Wer reimte wohl künstlicher, verschlag’ner,
als Ihr ergebener Freund Richard Wagner?
1877 nahm Wagner Fischer mit auf seine Konzertreise nach London und empfahl diesen „ganz vortrefflichen Musiker, welchem ich jeden Augenblick die Direktion meiner schwierigsten Werke übergeben würde“ brieflich als Musikdirektor sowohl Hofrat Lorenz von Düfflipp nach München als auch seinem Freund Emil Heckel nach Mannheim. Als neuer Hofkapellmeister am Mannheimer Nationaltheater dirigierte Fischer im November 1877 als Erstes Tannhäuser und wurde überschwänglich gelobt – auch dafür, „dass die Jagdmusik wie vorgeschrieben und allein richtig auf der Bühne hinter der Scene und nicht im Orchester erschallte, und dadurch, dass die Trompetenfanfaren bei dem Einzuge der Gäste auf der Wartburg, statt wie seither im Orchester, von drei Trompeten auf der Bühne geblasen wurde, was zwar in der Ausführung sehr difficil und schwierig ist, aber von sehr schöner Wirkung war.“
Drei Jahre darauf wurde Fischer in seine Heimatstadt München berufen, unter Generalmusikdirektor Hermann Levi 1882 zum Hofkapellmeister ernannt und in den persönlichen Adelsstand erhoben. Alternierend mit Levi dirigierte er im Uraufführungsjahr 1882, 1883 und 1884 sowie solo nochmals 1899 in Bayreuth Parsifal, 1888 leitete er die postume Uraufführung von Wagners Opernerstling Die Feen in München – aufgrund einer Entscheidung des Intendanten Karl von Perfall, die den viel jüngeren dritten Hofkapellmeister Richard Strauss, der sämtliche Proben geleitet hatte, verständlicherweise erboste.
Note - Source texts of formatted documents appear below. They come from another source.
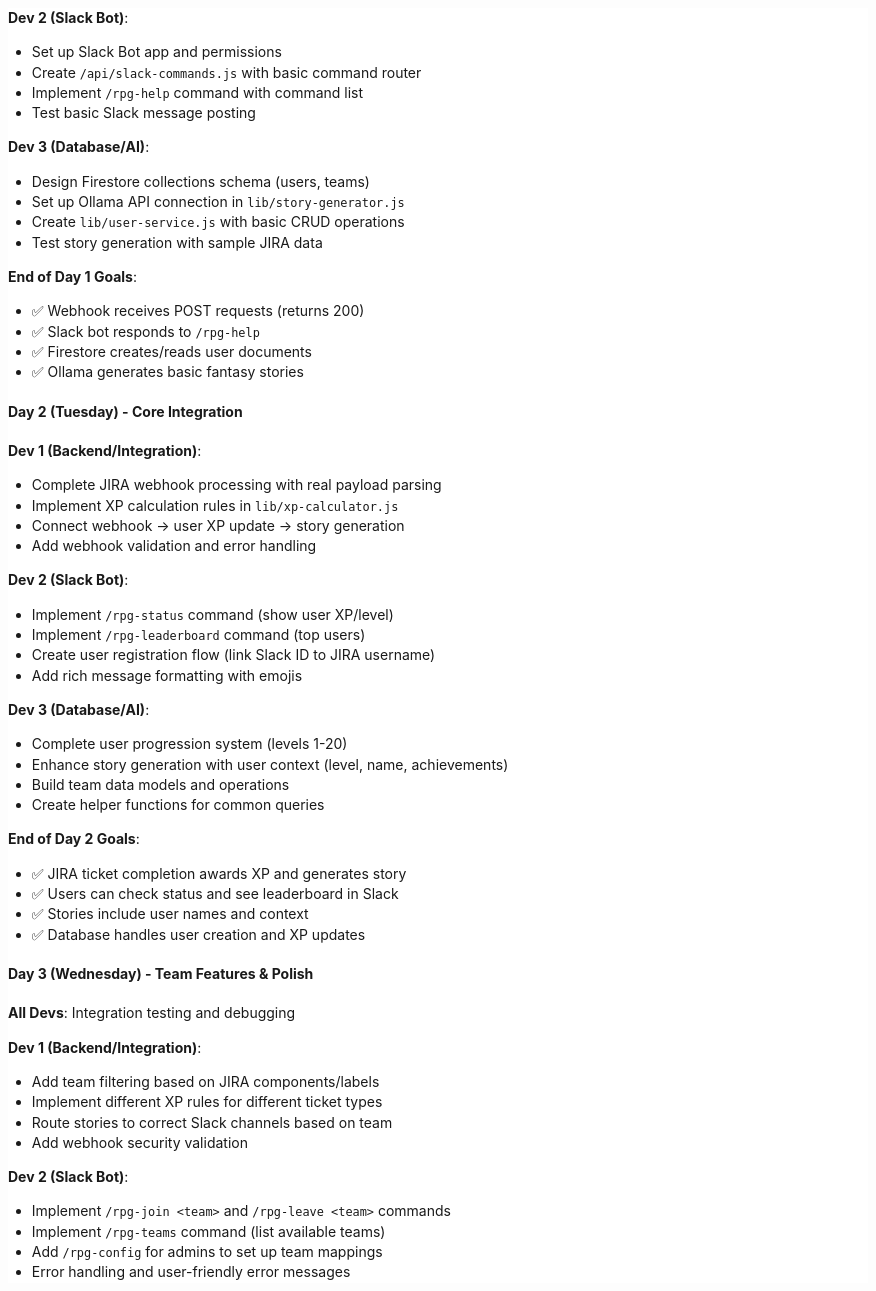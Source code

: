 **Dev 2 (Slack Bot)**:
- Set up Slack Bot app and permissions
- Create `/api/slack-commands.js` with basic command router
- Implement `/rpg-help` command with command list
- Test basic Slack message posting

**Dev 3 (Database/AI)**:
- Design Firestore collections schema (users, teams)
- Set up Ollama API connection in `lib/story-generator.js`
- Create `lib/user-service.js` with basic CRUD operations
- Test story generation with sample JIRA data

**End of Day 1 Goals**:
- ✅ Webhook receives POST requests (returns 200)
- ✅ Slack bot responds to `/rpg-help`
- ✅ Firestore creates/reads user documents
- ✅ Ollama generates basic fantasy stories

#### Day 2 (Tuesday) - Core Integration
**Dev 1 (Backend/Integration)**:
- Complete JIRA webhook processing with real payload parsing
- Implement XP calculation rules in `lib/xp-calculator.js`
- Connect webhook → user XP update → story generation
- Add webhook validation and error handling

**Dev 2 (Slack Bot)**:
- Implement `/rpg-status` command (show user XP/level)
- Implement `/rpg-leaderboard` command (top users)
- Create user registration flow (link Slack ID to JIRA username)
- Add rich message formatting with emojis

**Dev 3 (Database/AI)**:
- Complete user progression system (levels 1-20)
- Enhance story generation with user context (level, name, achievements)
- Build team data models and operations
- Create helper functions for common queries

**End of Day 2 Goals**:
- ✅ JIRA ticket completion awards XP and generates story
- ✅ Users can check status and see leaderboard in Slack
- ✅ Stories include user names and context
- ✅ Database handles user creation and XP updates

#### Day 3 (Wednesday) - Team Features & Polish
**All Devs**: Integration testing and debugging

**Dev 1 (Backend/Integration)**:
- Add team filtering based on JIRA components/labels
- Implement different XP rules for different ticket types
- Route stories to correct Slack channels based on team
- Add webhook security validation

**Dev 2 (Slack Bot)**:
- Implement `/rpg-join <team>` and `/rpg-leave <team>` commands
- Implement `/rpg-teams` command (list available teams)
- Add `/rpg-config` for admins to set up team mappings
- Error handling and user-friendly error messages
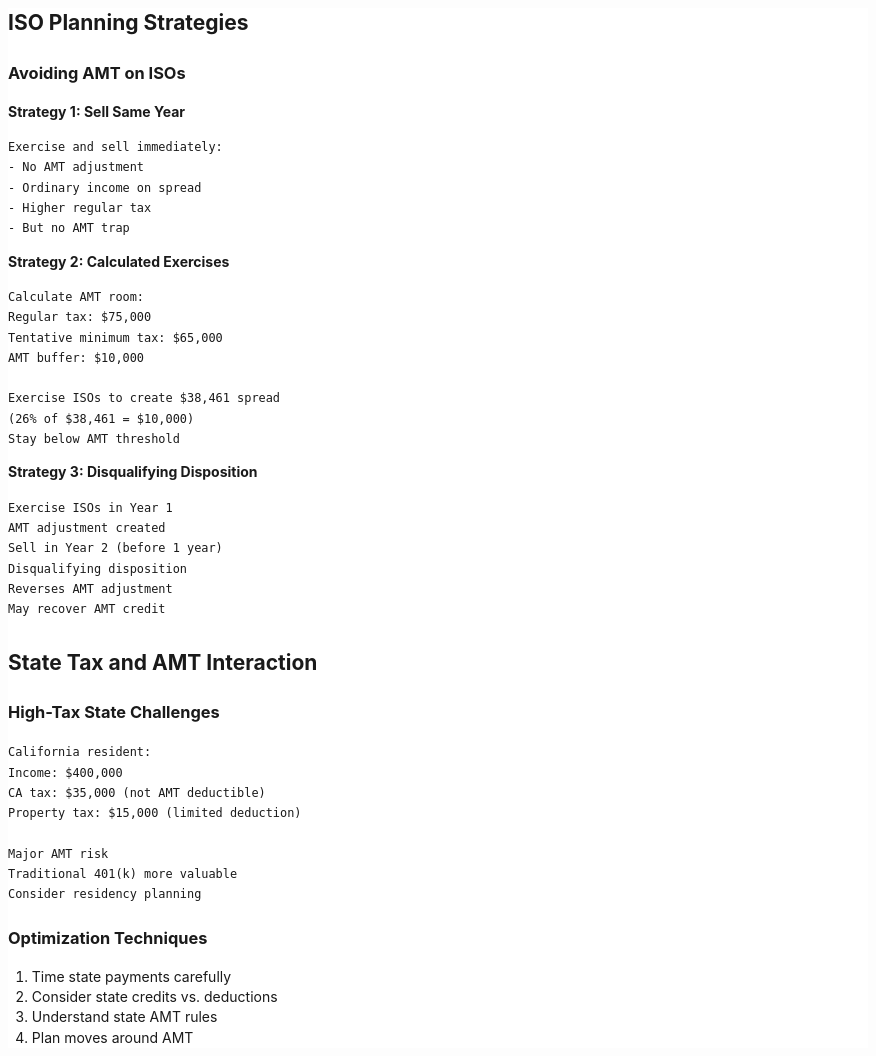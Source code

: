 ## ISO Planning Strategies

### Avoiding AMT on ISOs

**Strategy 1: Sell Same Year**
```
Exercise and sell immediately:
- No AMT adjustment
- Ordinary income on spread
- Higher regular tax
- But no AMT trap
```

**Strategy 2: Calculated Exercises**
```
Calculate AMT room:
Regular tax: $75,000
Tentative minimum tax: $65,000
AMT buffer: $10,000

Exercise ISOs to create $38,461 spread
(26% of $38,461 = $10,000)
Stay below AMT threshold
```

**Strategy 3: Disqualifying Disposition**
```
Exercise ISOs in Year 1
AMT adjustment created
Sell in Year 2 (before 1 year)
Disqualifying disposition
Reverses AMT adjustment
May recover AMT credit
```

## State Tax and AMT Interaction

### High-Tax State Challenges
```
California resident:
Income: $400,000
CA tax: $35,000 (not AMT deductible)
Property tax: $15,000 (limited deduction)

Major AMT risk
Traditional 401(k) more valuable
Consider residency planning
```

### Optimization Techniques
1. Time state payments carefully
2. Consider state credits vs. deductions
3. Understand state AMT rules
4. Plan moves around AMT

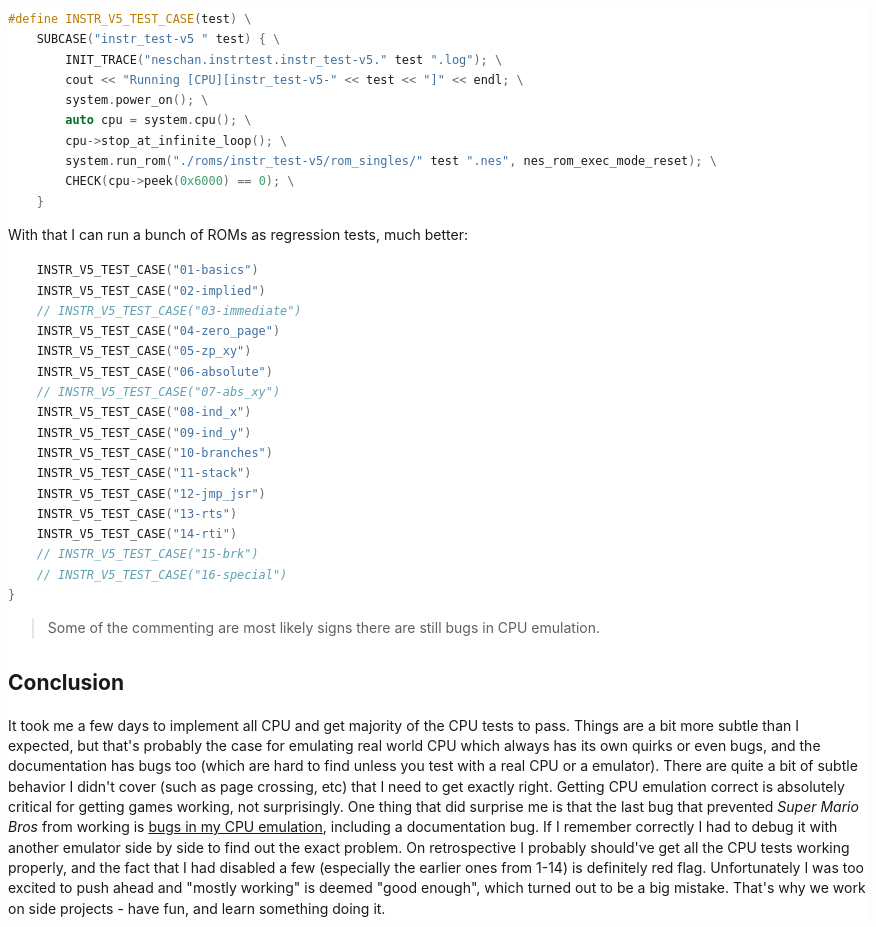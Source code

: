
 ```c++
#define INSTR_V5_TEST_CASE(test) \
    SUBCASE("instr_test-v5 " test) { \
        INIT_TRACE("neschan.instrtest.instr_test-v5." test ".log"); \
        cout << "Running [CPU][instr_test-v5-" << test << "]" << endl; \
        system.power_on(); \
        auto cpu = system.cpu(); \
        cpu->stop_at_infinite_loop(); \
        system.run_rom("./roms/instr_test-v5/rom_singles/" test ".nes", nes_rom_exec_mode_reset); \
        CHECK(cpu->peek(0x6000) == 0); \
    } 
```

With that I can run a bunch of ROMs as regression tests, much better:

```c++
    INSTR_V5_TEST_CASE("01-basics")
    INSTR_V5_TEST_CASE("02-implied")
    // INSTR_V5_TEST_CASE("03-immediate")
    INSTR_V5_TEST_CASE("04-zero_page")
    INSTR_V5_TEST_CASE("05-zp_xy")
    INSTR_V5_TEST_CASE("06-absolute")
    // INSTR_V5_TEST_CASE("07-abs_xy")
    INSTR_V5_TEST_CASE("08-ind_x")
    INSTR_V5_TEST_CASE("09-ind_y")
    INSTR_V5_TEST_CASE("10-branches")
    INSTR_V5_TEST_CASE("11-stack")
    INSTR_V5_TEST_CASE("12-jmp_jsr")
    INSTR_V5_TEST_CASE("13-rts")
    INSTR_V5_TEST_CASE("14-rti")
    // INSTR_V5_TEST_CASE("15-brk")
    // INSTR_V5_TEST_CASE("16-special")
}
```

> Some of the commenting are most likely signs there are still bugs in CPU emulation.

## Conclusion

It took me a few days to implement all CPU and get majority of the CPU tests to pass. Things are a bit more subtle than I expected, but that's probably the case for emulating real world CPU which always has its own quirks or even bugs, and the documentation has bugs too (which are hard to find unless you test with a real CPU or a emulator). There are quite a bit of subtle behavior I didn't cover (such as page crossing, etc) that I need to get exactly right. Getting CPU emulation correct is absolutely critical for getting games working, not surprisingly. One thing that did surprise me is that the last bug that prevented *Super Mario Bros* from working is [bugs in my CPU emulation](https://github.com/yizhang82/neschan/commit/7a397de0e6b6afcd50cc77bd33079ad854722205), including a documentation bug. If I remember correctly I had to debug it with another emulator side by side to find out the exact problem. On retrospective I probably should've get all the CPU tests working properly, and the fact that I had disabled a few (especially the earlier ones from 1-14) is definitely red flag. Unfortunately I was too excited to push ahead and "mostly working" is deemed "good enough", which turned out to be a big mistake. That's why we work on side projects - have fun, and learn something doing it.
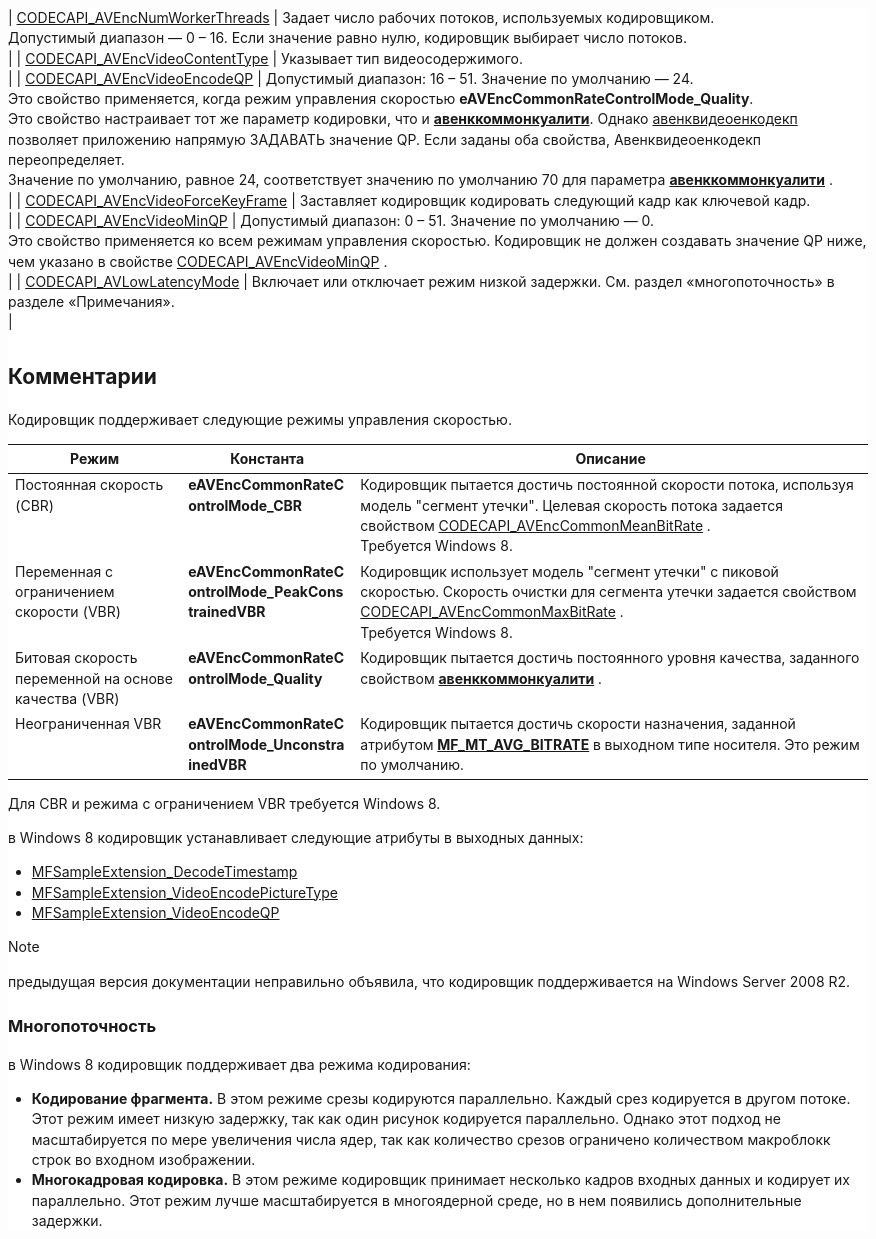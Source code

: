 | <a href="codecapi-avencnumworkerthreads.md">CODECAPI_AVEncNumWorkerThreads</a> | Задает число рабочих потоков, используемых кодировщиком.<br /> Допустимый диапазон — 0 – 16. Если значение равно нулю, кодировщик выбирает число потоков. <br /> | 
| <a href="codecapi-avencvideocontenttype.md">CODECAPI_AVEncVideoContentType</a> | Указывает тип видеосодержимого.<br /> | 
| <a href="codecapi-avencvideoencodeqp.md">CODECAPI_AVEncVideoEncodeQP</a> | Допустимый диапазон: 16 – 51. Значение по умолчанию — 24. <br /> Это свойство применяется, когда режим управления скоростью <strong>eAVEncCommonRateControlMode_Quality</strong>. <br /> Это свойство настраивает тот же параметр кодировки, что и <a href="/windows/desktop/DirectShow/avenccommonquality-property"><strong>авенккоммонкуалити</strong></a>. Однако <a href="codecapi-avencvideoencodeqp.md">авенквидеоенкодекп</a> позволяет приложению напрямую ЗАДАВАТЬ значение QP. Если заданы оба свойства, Авенквидеоенкодекп переопределяет. <br /> Значение по умолчанию, равное 24, соответствует значению по умолчанию 70 для параметра <a href="/windows/desktop/DirectShow/avenccommonquality-property"><strong>авенккоммонкуалити</strong></a> .<br /> | 
| <a href="codecapi-avencvideoforcekeyframe.md">CODECAPI_AVEncVideoForceKeyFrame</a> | Заставляет кодировщик кодировать следующий кадр как ключевой кадр.<br /> | 
| <a href="codecapi-avencvideominqp.md">CODECAPI_AVEncVideoMinQP</a> | Допустимый диапазон: 0 – 51. Значение по умолчанию — 0. <br /> Это свойство применяется ко всем режимам управления скоростью. Кодировщик не должен создавать значение QP ниже, чем указано в свойстве <a href="codecapi-avencvideominqp.md">CODECAPI_AVEncVideoMinQP</a> .<br /> | 
| <a href="codecapi-avlowlatencymode.md">CODECAPI_AVLowLatencyMode</a> | Включает или отключает режим низкой задержки. См. раздел «многопоточность» в разделе «Примечания».<br /> | 




 

## <a name="remarks"></a>Комментарии

Кодировщик поддерживает следующие режимы управления скоростью.



| Режим                                  | Константа                                            | Описание                                                                                                                                                                                                                                         |
|---------------------------------------|-----------------------------------------------------|-----------------------------------------------------------------------------------------------------------------------------------------------------------------------------------------------------------------------------------------------------|
| Постоянная скорость (CBR)               | **eAVEncCommonRateControlMode_CBR**                | Кодировщик пытается достичь постоянной скорости потока, используя модель "сегмент утечки". Целевая скорость потока задается свойством [CODECAPI_AVEncCommonMeanBitRate](../directshow/avenccommonmeanbitrate-property.md) . <br/> Требуется Windows 8. <br/> |
| Переменная с ограничением скорости (VBR)   | **eAVEncCommonRateControlMode_PeakConstrainedVBR** | Кодировщик использует модель "сегмент утечки" с пиковой скоростью. Скорость очистки для сегмента утечки задается свойством [CODECAPI_AVEncCommonMaxBitRate](../directshow/avenccommonmaxbitrate-property.md) . <br/> Требуется Windows 8. <br/>     |
| Битовая скорость переменной на основе качества (VBR) | **eAVEncCommonRateControlMode_Quality**            | Кодировщик пытается достичь постоянного уровня качества, заданного свойством [**авенккоммонкуалити**](../directshow/avenccommonquality-property.md) .                                                                                                           |
| Неограниченная VBR                     | **eAVEncCommonRateControlMode_UnconstrainedVBR**   | Кодировщик пытается достичь скорости назначения, заданной атрибутом [**MF_MT_AVG_BITRATE**](mf-mt-avg-bitrate-attribute.md) в выходном типе носителя. Это режим по умолчанию.                                                              |



 

Для CBR и режима с ограничением VBR требуется Windows 8.

в Windows 8 кодировщик устанавливает следующие атрибуты в выходных данных:

-   [MFSampleExtension_DecodeTimestamp](mfsampleextension-decodetimestamp.md)
-   [MFSampleExtension_VideoEncodePictureType](mfsampleextension-videoencodepicturetype.md)
-   [MFSampleExtension_VideoEncodeQP](mfsampleextension-videoencodeqp.md)

> [!Note]  
> предыдущая версия документации неправильно объявила, что кодировщик поддерживается на Windows Server 2008 R2.

 

### <a name="multithreading"></a>Многопоточность

в Windows 8 кодировщик поддерживает два режима кодирования:

-   **Кодирование фрагмента.** В этом режиме срезы кодируются параллельно. Каждый срез кодируется в другом потоке. Этот режим имеет низкую задержку, так как один рисунок кодируется параллельно. Однако этот подход не масштабируется по мере увеличения числа ядер, так как количество срезов ограничено количеством макроблокк строк во входном изображении.
-   **Многокадровая кодировка.** В этом режиме кодировщик принимает несколько кадров входных данных и кодирует их параллельно. Этот режим лучше масштабируется в многоядерной среде, но в нем появились дополнительные задержки.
Zehn Jahre später stand zum 50. Geburtstag von Franz Fischer in der Neuen Musikzeitung zu lesen: „Alles kann unser Fischer, nur falsch sein und intriguiren – das kann er in Ewigkeit nicht. Er gehört nicht zu Jenen, welche auf Anderer Kosten vorwärts kommen; er hat es noch niemals verstanden, etwas aus sich selbst zu machen; aber für jeden, auch den letzten seiner Musiker tritt er ein.“
Was er nicht nur in Opernaufführungen tat. Fast drei Jahrzehnte dirigierte er auch immer wieder die Odeonskonzerte der Musikalischen Akademie und die großen Choraufführungen an Allerheiligen und am Palmsonntag; ein Höhepunkt seiner Laufbahn war das Festkonzert zum Zentenarium 1911 mit Beethovens Neunter. Er starb am 8. Juni 1918 in seiner Heimatstadt München, die daraufhin im Stadtteil Bogenhausen eine Straße nach ihm benannte.